Hence, a proper monitoring and logging setup is essential to make sure things don’t break unexpectedly. In a one-liner, Monitoring or Observability is the process of watching out for the application through alerts. Logging or Logs are info of every small thing happening inside the containers (e.g. ‘namespace created’ –> ‘pod is yet to start’ –> ‘pod is running’ –> ‘pod is restarting’ etc.)

Table of Content

What is Kubernetes?
What is Kubernetes Monitoring And Why Should You Care About It?
Kubernetes Logging Architecture
System Component Logs
Cluster Logging Architecture
Types of Kubernetes Logs
What Metrics To Monitor For Monitoring?
What Options Are Available For Monitoring Kubernetes Cluster?
How to perform Kubernetes Monitoring and Logging? A Step-By-Step Guide
Features of monitoring and logging
How does Logging in Kubernetes Work?
How is Logging in Kubernetes different from Others?
Popular Kubernetes Logging Topics
Kubernetes Logging Tools
Kubectl logs and Other Useful kubectl Commands
Best Practices of Kubernetes Monitoring
Kubernetes Logging Best Practices
Conclusion
Kubernetes Monitoring and Logging – FAQs

Kubernetes is an open-source Container Orchestrator tool that helps in managing the containers in term of pods. It provides several functionalities and features around that with some monitoring features too. Kubernetes itself is a huge and complex project under CNCF (Cloud Native Computing Foundation). It facilitates in simplifying the management of complex microservice architectures in production environments.

Kubernetes monitoring or simply monitoring is a set of practices used to make sure that our Kubernetes cluster is working properly, and in-case any unusual thing happens with our cluster for example – some pods are crashing again and again, some pods are not starting, authentication errors etc. Then through some set of practices and methods we identify the cause of the issue and then troubleshoot it. For this purpose we monitor some thing called as ‘Metrics’. Metrics are basically the parameters that we monitor for our monitoring purpose. Monitoring in terms of cloud-native world is also known as ‘Observability’.
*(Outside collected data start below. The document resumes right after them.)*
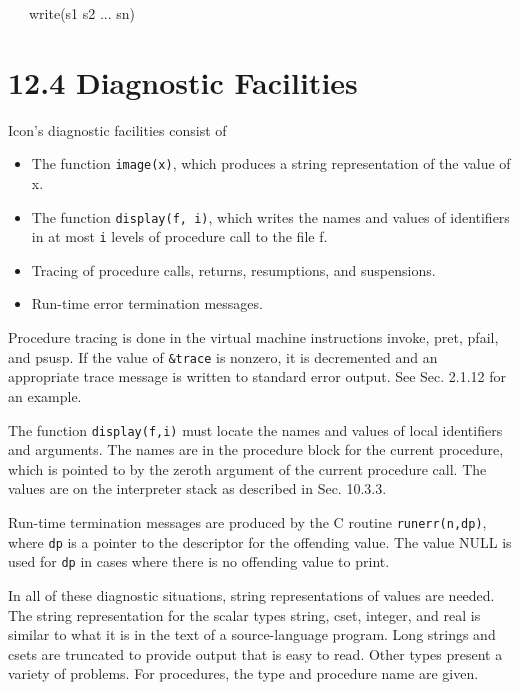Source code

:{\ttfamily\mdseries
\ \ \ write(s1 {\textbar}{\textbar} s2 {\textbar}{\textbar} ...{\textbar}{\textbar} sn)}


\section[12.4 Diagnostic Facilities]{12.4 Diagnostic Facilities}

Icon's diagnostic facilities consist of

\liststyleLxvii
\begin{itemize}

\item The function \texttt{image(x)}, which produces a string
representation of the value of x.

\item The function \texttt{display(f, i)}, which writes the names and
values of identifiers in at most \texttt{i} levels of procedure call
to the file f.

\item Tracing of procedure calls, returns, resumptions, and suspensions.

\item Run-time error termination messages.

\end{itemize}

Procedure tracing is done in the virtual machine instructions invoke,
pret, pfail, and psusp. If the value of \texttt{\&trace} is nonzero,
it is decremented and an appropriate trace message is written to
standard error output.  See Sec. 2.1.12 for an example.

The function \texttt{display(f,i)} must locate the names and values of
local identifiers and arguments. The names are in the procedure block
for the current procedure, which is pointed to by the zeroth argument
of the current procedure call. The values are on the interpreter stack
as described in Sec. 10.3.3.

Run-time termination messages are produced by the C routine
\texttt{runerr(n,dp)}, where \texttt{dp} is a pointer to the
descriptor for the offending value. The value NULL is used for
\texttt{dp} in cases where there is no offending value to print.

In all of these diagnostic situations, string representations of
values are needed. The string representation for the
{\textquotedbl}scalar{\textquotedbl} types string, cset, integer, and
real is similar to what it is in the text of a source-language
program. Long strings and csets are truncated to provide output that
is easy to read. Other types present a variety of problems. For
procedures, the type and procedure name are given.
Kubernetes logging architecture is the one that designed for capturing, storing, and analyzing the logs from applications and system components that are running within a cluster. It ensures that logs are accessible for debugging, monitoring, and auditing purposes. The architecture mostly involves in collecting logs from various sources, aggregating them, and storing them in a centralized system where they can be analyzed. The following are some of its key points:

Log Collection: Logs are collected from application containers, system components, and nodes.
Log Aggregation: Collected logs are aggregated to a central storage system.
Log Analysis: Centralized logs are analyzed for monitoring, debugging, and auditing.

The System component logs in Kubernetes include the logs from core components that manage the cluster. These components basically generate the logs which helps in monitoring and troubleshooting the cluster’s health and performance. The following are the some of the system component logs:

kube-apiserver Logs: It stores the logs of API requests and responses including the authentication and authorization details.
kube-scheduler Logs: This logs helps in scheduling the decisions and errors.
kube-controller-manager Logs: It facilitates with stores the action records taken by various controllers, like node and replication controllers.
kubelet Logs: Logs activities related to node management, pod lifecycle, and container runtime interactions.
kube-proxy Logs: Logs network rules and traffic details for service discovery and load balancing.
etcd Logs: Logs database operations for Kubernetes state storage.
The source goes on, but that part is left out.